Saved data entries:
◇ ◇ ◇ ◇ ◇ ◇ ◇
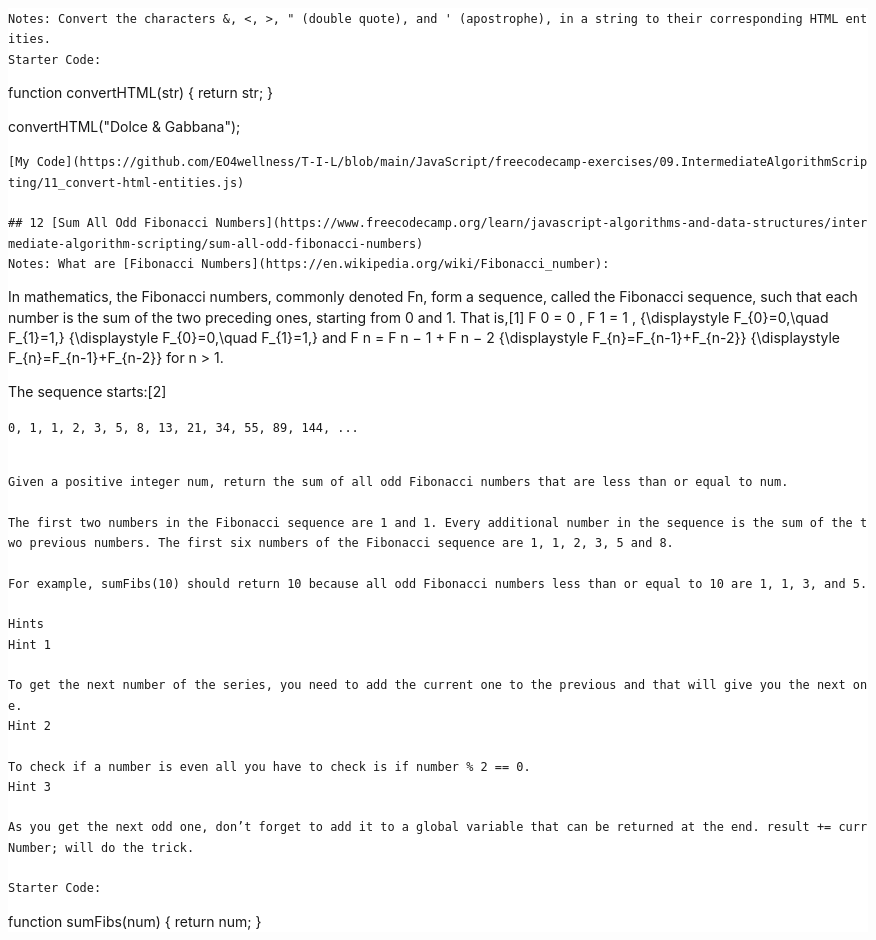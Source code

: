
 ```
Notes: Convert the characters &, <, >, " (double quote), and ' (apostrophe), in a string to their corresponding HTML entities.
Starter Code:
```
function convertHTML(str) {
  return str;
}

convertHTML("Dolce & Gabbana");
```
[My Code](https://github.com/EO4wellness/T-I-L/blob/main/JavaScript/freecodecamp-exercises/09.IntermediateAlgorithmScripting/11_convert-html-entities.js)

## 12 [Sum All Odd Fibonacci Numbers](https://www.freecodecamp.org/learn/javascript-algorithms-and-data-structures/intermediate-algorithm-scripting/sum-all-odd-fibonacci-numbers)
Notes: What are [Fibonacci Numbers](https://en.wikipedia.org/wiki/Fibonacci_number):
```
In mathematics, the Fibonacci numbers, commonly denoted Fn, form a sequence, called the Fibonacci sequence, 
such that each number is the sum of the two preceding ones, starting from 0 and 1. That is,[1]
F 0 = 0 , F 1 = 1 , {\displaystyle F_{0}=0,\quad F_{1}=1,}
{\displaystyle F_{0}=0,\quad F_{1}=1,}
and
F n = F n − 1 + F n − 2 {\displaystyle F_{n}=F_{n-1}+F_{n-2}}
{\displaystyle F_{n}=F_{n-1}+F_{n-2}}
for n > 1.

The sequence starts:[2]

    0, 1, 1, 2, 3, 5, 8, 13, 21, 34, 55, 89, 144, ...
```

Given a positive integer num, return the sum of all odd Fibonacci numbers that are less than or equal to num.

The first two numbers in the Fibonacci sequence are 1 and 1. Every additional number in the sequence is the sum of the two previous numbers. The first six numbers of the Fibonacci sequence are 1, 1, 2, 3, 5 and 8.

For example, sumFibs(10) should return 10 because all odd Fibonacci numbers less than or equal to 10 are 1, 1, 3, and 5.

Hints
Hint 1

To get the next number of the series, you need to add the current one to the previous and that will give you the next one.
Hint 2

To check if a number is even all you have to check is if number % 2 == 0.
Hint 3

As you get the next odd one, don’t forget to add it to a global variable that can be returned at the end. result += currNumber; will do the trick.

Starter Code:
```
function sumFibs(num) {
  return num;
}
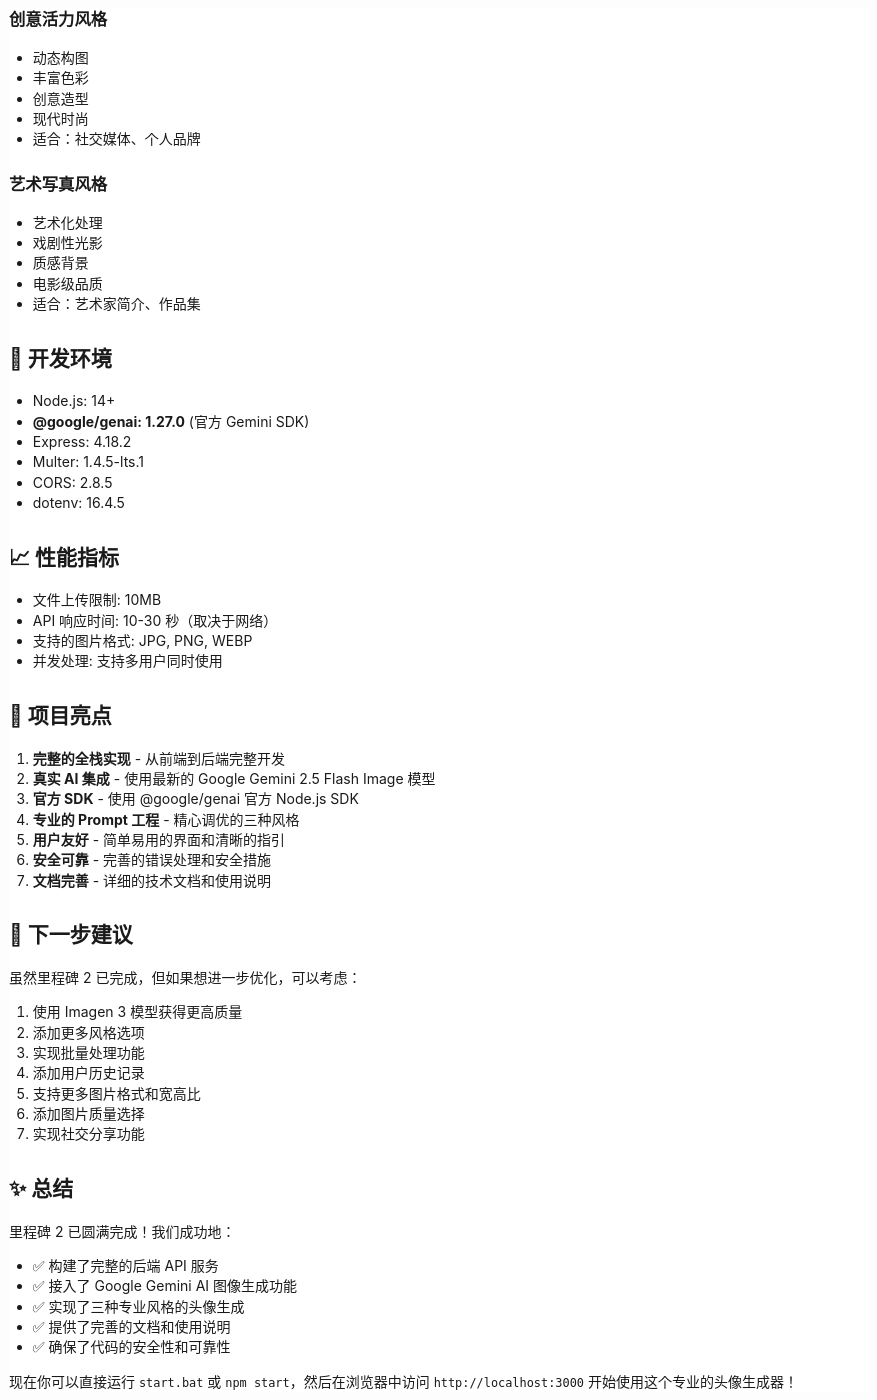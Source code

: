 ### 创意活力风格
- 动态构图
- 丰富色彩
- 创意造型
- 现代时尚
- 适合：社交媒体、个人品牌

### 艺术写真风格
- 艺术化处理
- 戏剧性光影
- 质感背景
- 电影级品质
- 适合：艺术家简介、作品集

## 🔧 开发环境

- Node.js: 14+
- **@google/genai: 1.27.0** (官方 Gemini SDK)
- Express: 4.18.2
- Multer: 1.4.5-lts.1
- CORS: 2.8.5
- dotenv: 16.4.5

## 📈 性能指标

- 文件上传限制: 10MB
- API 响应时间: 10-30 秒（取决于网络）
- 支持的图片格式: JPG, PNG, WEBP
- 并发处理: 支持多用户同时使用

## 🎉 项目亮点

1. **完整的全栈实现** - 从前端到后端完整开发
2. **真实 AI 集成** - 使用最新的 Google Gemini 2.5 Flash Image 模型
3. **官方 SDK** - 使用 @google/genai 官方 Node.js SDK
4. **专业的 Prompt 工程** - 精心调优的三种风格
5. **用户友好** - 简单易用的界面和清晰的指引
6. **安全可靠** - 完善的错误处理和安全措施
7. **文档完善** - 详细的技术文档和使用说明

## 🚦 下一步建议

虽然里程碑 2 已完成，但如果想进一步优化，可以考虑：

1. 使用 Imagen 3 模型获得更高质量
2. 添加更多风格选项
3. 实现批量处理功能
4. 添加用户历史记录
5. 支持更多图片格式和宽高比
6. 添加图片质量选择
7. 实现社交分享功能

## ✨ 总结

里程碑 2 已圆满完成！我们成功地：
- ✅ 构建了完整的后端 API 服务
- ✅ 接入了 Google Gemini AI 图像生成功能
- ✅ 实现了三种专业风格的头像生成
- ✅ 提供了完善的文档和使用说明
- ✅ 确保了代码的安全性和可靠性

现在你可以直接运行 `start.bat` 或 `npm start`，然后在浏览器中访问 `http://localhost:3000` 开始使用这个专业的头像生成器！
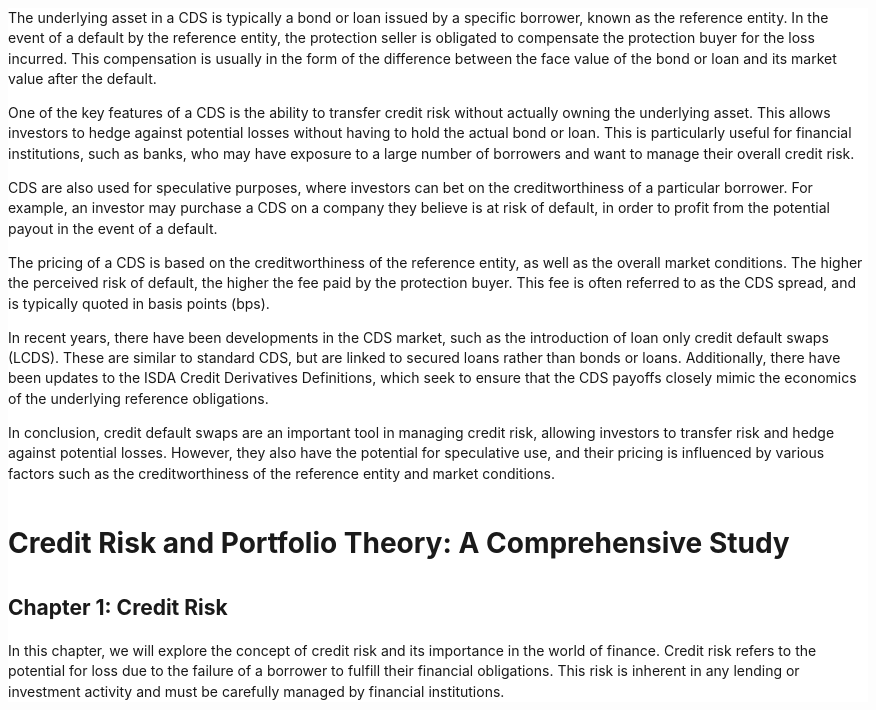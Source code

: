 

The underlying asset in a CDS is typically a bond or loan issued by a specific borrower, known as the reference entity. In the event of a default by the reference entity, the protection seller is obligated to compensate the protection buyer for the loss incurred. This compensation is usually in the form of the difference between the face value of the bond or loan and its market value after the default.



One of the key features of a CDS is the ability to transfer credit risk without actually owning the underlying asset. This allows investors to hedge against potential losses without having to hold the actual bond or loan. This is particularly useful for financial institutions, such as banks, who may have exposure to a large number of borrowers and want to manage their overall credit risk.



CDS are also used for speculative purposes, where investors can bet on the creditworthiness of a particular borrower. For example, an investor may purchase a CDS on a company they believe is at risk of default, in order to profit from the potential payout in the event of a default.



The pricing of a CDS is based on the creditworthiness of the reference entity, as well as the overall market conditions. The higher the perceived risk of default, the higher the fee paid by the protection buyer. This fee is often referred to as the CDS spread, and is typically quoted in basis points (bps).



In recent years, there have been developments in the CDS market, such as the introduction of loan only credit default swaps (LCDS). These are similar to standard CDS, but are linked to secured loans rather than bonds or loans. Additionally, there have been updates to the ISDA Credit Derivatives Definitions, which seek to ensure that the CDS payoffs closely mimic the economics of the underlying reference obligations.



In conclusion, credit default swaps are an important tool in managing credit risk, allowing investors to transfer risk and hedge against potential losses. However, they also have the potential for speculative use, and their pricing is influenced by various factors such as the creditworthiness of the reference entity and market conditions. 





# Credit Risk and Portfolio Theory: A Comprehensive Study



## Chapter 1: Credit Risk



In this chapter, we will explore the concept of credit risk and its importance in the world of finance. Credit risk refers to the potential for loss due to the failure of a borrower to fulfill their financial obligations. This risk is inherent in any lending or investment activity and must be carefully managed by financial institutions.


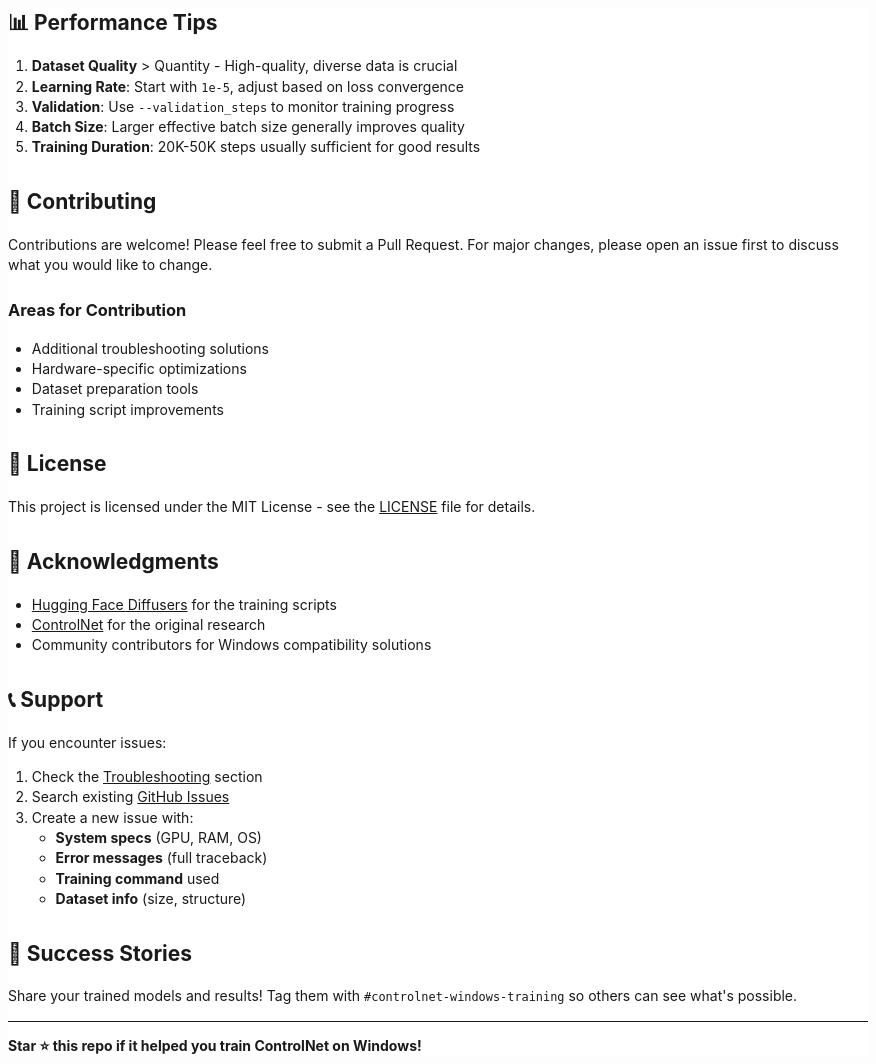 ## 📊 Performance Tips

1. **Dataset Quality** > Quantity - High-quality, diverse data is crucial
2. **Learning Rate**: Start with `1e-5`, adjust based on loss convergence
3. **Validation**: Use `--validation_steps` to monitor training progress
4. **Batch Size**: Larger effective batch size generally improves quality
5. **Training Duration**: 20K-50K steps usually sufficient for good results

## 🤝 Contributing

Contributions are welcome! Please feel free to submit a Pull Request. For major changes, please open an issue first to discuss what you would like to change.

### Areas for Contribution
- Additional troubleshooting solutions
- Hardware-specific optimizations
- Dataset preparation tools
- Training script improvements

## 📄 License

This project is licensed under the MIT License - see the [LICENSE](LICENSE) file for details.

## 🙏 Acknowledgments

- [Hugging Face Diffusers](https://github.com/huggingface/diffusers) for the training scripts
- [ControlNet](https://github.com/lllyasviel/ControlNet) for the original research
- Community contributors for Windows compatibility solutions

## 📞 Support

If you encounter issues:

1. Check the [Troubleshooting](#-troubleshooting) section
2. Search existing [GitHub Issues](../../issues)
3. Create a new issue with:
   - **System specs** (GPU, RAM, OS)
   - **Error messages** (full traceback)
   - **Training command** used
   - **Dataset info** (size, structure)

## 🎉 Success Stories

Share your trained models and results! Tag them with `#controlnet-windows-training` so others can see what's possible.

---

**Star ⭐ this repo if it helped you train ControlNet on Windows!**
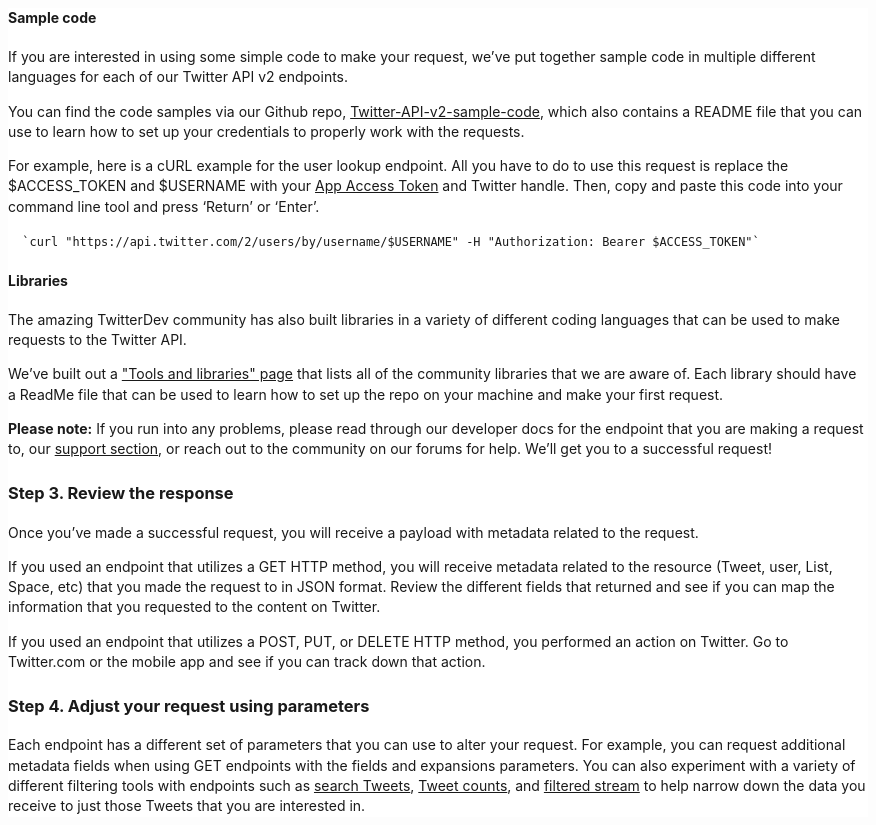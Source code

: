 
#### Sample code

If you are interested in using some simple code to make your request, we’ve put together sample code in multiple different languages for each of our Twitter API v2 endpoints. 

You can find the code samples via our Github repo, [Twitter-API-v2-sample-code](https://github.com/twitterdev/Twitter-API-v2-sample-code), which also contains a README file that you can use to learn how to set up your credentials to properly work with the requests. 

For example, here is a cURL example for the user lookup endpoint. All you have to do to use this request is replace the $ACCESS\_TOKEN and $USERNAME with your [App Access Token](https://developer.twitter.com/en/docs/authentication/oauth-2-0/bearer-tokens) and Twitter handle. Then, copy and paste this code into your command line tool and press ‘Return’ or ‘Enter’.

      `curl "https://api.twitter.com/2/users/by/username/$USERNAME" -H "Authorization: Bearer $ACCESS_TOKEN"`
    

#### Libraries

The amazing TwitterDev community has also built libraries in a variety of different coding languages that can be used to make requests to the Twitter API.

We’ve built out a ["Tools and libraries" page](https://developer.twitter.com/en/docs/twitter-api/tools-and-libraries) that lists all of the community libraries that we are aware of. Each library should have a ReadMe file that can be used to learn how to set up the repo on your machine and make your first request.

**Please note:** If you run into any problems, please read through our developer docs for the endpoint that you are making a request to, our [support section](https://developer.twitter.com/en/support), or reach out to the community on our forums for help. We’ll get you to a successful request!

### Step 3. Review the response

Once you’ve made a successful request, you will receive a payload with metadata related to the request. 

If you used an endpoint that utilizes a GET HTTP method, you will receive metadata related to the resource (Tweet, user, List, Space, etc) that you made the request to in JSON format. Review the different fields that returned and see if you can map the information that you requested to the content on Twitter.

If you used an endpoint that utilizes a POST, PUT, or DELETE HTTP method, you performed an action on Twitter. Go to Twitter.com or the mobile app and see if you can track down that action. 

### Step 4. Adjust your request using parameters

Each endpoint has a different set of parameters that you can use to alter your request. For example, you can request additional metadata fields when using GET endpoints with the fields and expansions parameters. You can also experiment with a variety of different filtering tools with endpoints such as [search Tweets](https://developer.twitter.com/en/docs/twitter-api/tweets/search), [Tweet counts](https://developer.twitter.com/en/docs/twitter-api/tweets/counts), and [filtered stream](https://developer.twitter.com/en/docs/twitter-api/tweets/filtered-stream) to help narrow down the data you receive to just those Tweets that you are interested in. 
◇ ◇ ◇ ◇ ◇ ◇ ◇
Goal of the exercise:
Output the lines of the records above exactly as they appear, from the line containing "3. **Validation**: Use" through the line containing "## 📄 License".

Result for this exercise:
3. **Validation**: Use `--validation_steps` to monitor training progress
4. **Batch Size**: Larger effective batch size generally improves quality
5. **Training Duration**: 20K-50K steps usually sufficient for good results

## 🤝 Contributing

Contributions are welcome! Please feel free to submit a Pull Request. For major changes, please open an issue first to discuss what you would like to change.

### Areas for Contribution
- Additional troubleshooting solutions
- Hardware-specific optimizations
- Dataset preparation tools
- Training script improvements

## 📄 License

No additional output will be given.